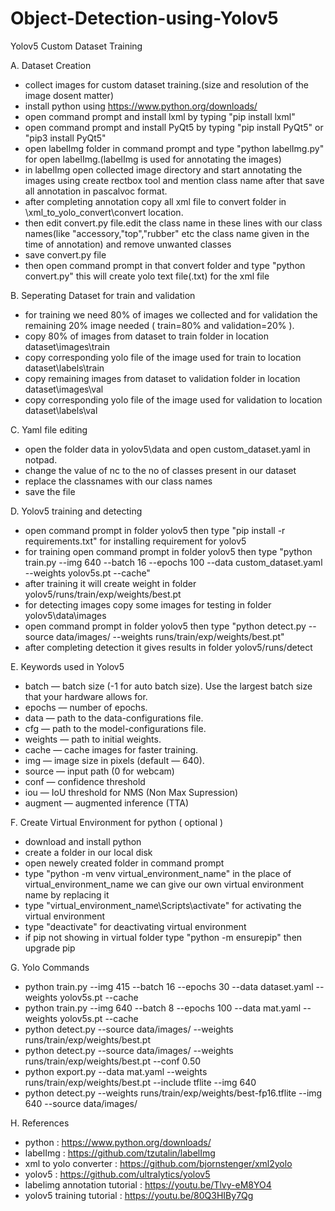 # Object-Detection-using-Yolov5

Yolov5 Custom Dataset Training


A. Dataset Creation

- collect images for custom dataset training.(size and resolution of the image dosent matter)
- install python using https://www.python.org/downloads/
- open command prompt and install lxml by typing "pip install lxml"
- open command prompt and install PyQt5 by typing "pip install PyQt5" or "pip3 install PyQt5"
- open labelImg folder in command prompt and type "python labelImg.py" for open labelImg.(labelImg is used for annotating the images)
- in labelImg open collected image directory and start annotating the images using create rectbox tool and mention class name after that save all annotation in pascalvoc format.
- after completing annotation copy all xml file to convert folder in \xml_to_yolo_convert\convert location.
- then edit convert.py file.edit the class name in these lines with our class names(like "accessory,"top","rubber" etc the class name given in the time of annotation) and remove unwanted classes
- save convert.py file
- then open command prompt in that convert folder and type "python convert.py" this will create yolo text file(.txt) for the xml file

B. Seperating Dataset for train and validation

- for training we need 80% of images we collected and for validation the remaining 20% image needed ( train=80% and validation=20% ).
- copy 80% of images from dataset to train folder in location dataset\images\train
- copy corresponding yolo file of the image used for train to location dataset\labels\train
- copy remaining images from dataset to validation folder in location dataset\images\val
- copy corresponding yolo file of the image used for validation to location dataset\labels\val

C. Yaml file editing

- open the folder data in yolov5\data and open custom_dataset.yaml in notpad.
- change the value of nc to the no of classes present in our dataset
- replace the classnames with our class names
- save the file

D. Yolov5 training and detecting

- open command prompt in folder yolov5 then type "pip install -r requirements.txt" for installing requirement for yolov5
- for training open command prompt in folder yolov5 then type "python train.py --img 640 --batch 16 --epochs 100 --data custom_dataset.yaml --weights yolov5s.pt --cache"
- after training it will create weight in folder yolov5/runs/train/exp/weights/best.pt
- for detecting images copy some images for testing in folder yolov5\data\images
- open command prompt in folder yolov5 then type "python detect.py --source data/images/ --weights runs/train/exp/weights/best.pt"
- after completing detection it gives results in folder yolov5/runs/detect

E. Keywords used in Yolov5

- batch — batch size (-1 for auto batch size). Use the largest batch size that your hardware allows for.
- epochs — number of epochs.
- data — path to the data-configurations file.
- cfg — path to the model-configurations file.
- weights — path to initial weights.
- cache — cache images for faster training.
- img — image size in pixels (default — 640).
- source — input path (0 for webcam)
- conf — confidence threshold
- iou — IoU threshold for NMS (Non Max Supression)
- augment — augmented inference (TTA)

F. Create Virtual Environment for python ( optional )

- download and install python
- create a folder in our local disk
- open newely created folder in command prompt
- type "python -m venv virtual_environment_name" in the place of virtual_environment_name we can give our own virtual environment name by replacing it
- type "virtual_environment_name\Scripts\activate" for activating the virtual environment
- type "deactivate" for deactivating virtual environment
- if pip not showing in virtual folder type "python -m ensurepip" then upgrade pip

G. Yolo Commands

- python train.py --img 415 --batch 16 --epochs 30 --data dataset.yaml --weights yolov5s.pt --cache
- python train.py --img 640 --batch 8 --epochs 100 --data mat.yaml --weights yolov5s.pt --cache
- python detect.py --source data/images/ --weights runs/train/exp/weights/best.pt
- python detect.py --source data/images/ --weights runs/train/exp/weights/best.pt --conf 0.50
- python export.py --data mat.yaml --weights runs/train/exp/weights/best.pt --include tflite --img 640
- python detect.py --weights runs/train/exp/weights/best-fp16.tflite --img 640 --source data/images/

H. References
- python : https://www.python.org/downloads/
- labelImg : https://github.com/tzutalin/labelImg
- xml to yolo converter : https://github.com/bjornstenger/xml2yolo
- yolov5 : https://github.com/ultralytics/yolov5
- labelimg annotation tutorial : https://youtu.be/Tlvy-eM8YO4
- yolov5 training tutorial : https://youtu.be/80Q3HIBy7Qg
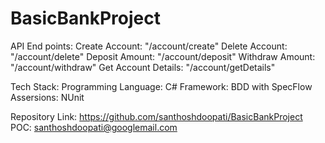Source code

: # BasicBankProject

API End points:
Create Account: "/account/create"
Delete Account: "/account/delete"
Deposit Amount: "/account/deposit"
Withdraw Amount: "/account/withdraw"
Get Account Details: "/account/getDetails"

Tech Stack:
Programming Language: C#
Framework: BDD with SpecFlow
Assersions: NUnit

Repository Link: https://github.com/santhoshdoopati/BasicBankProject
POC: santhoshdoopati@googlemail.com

══════════

▶ [Exercise prompt] Find "- open labelImg" in the entries above and copy that whole line exactly, then each line after it through the line that contains "- copy corresponding yolo file of the image used for train".

▶ [Answer section]
- open labelImg folder in command prompt and type "python labelImg.py" for open labelImg.(labelImg is used for annotating the images)
- in labelImg open collected image directory and start annotating the images using create rectbox tool and mention class name after that save all annotation in pascalvoc format.
- after completing annotation copy all xml file to convert folder in \xml_to_yolo_convert\convert location.
- then edit convert.py file.edit the class name in these lines with our class names(like "accessory,"top","rubber" etc the class name given in the time of annotation) and remove unwanted classes
- save convert.py file
- then open command prompt in that convert folder and type "python convert.py" this will create yolo text file(.txt) for the xml file

B. Seperating Dataset for train and validation

- for training we need 80% of images we collected and for validation the remaining 20% image needed ( train=80% and validation=20% ).
- copy 80% of images from dataset to train folder in location dataset\images\train
- copy corresponding yolo file of the image used for train to location dataset\labels\train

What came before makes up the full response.